Recorded information section start

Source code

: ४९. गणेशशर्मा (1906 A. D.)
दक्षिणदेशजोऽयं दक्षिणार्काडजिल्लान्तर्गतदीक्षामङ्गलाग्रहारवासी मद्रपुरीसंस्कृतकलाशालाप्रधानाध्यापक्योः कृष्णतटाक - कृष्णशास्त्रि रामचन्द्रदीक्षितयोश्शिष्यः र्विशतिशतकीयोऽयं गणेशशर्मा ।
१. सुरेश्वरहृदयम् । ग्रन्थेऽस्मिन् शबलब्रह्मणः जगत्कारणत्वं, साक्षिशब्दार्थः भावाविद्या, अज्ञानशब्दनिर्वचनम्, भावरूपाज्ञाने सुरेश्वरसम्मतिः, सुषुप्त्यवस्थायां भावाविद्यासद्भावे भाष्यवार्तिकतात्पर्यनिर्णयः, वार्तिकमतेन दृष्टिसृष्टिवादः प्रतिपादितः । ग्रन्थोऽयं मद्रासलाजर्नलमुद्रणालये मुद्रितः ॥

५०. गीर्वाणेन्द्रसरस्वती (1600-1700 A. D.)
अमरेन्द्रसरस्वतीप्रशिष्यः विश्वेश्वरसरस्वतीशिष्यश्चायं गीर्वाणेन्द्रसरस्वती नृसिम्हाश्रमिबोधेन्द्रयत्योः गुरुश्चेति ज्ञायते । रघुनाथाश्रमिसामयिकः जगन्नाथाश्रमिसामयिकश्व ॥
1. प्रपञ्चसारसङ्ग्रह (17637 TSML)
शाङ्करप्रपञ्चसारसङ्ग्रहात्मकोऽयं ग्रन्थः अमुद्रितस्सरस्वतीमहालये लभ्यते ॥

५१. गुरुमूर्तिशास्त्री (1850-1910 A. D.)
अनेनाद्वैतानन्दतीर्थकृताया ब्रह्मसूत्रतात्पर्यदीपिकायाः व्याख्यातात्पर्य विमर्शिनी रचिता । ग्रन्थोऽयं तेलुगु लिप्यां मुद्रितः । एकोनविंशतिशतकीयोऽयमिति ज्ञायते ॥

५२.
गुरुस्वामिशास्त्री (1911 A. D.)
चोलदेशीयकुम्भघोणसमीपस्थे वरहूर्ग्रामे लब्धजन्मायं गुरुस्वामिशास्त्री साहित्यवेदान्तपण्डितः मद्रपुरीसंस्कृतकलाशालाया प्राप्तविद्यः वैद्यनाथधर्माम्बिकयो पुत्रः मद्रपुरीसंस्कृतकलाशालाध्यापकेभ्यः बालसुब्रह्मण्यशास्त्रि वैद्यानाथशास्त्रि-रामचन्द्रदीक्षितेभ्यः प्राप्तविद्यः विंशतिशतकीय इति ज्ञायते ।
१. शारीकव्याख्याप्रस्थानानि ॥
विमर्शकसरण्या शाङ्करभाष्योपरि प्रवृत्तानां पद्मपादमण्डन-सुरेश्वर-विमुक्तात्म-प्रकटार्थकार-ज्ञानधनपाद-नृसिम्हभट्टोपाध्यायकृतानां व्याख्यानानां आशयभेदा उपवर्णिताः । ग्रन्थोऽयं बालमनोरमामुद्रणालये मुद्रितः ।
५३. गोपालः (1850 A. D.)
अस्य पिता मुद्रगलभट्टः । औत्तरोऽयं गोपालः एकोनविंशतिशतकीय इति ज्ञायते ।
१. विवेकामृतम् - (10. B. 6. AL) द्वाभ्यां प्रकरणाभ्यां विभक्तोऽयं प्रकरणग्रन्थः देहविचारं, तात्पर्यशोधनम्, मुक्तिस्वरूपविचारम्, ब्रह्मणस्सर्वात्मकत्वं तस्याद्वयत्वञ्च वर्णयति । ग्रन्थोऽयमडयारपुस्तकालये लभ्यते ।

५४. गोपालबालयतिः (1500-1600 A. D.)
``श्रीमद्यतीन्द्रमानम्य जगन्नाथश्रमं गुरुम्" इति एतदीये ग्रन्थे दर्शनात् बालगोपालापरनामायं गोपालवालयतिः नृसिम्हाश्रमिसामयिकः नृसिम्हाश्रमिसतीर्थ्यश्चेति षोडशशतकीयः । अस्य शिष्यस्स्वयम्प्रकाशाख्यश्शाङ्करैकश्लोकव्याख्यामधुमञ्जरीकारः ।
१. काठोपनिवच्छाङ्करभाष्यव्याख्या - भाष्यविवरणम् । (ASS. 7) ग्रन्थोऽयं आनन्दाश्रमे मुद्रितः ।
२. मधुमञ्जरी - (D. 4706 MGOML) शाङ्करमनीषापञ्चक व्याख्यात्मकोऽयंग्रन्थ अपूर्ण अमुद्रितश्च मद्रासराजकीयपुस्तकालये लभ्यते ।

Recorded information section end

Exercise objective: With the first line of the material as the start and the line containing "र्विशतिशतकीयोऽयं गणेशशर्मा ।" as the end, repeat that span exactly and add nothing.

Solution for this task:
Source code

: ४९. गणेशशर्मा (1906 A. D.)
दक्षिणदेशजोऽयं दक्षिणार्काडजिल्लान्तर्गतदीक्षामङ्गलाग्रहारवासी मद्रपुरीसंस्कृतकलाशालाप्रधानाध्यापक्योः कृष्णतटाक - कृष्णशास्त्रि रामचन्द्रदीक्षितयोश्शिष्यः र्विशतिशतकीयोऽयं गणेशशर्मा ।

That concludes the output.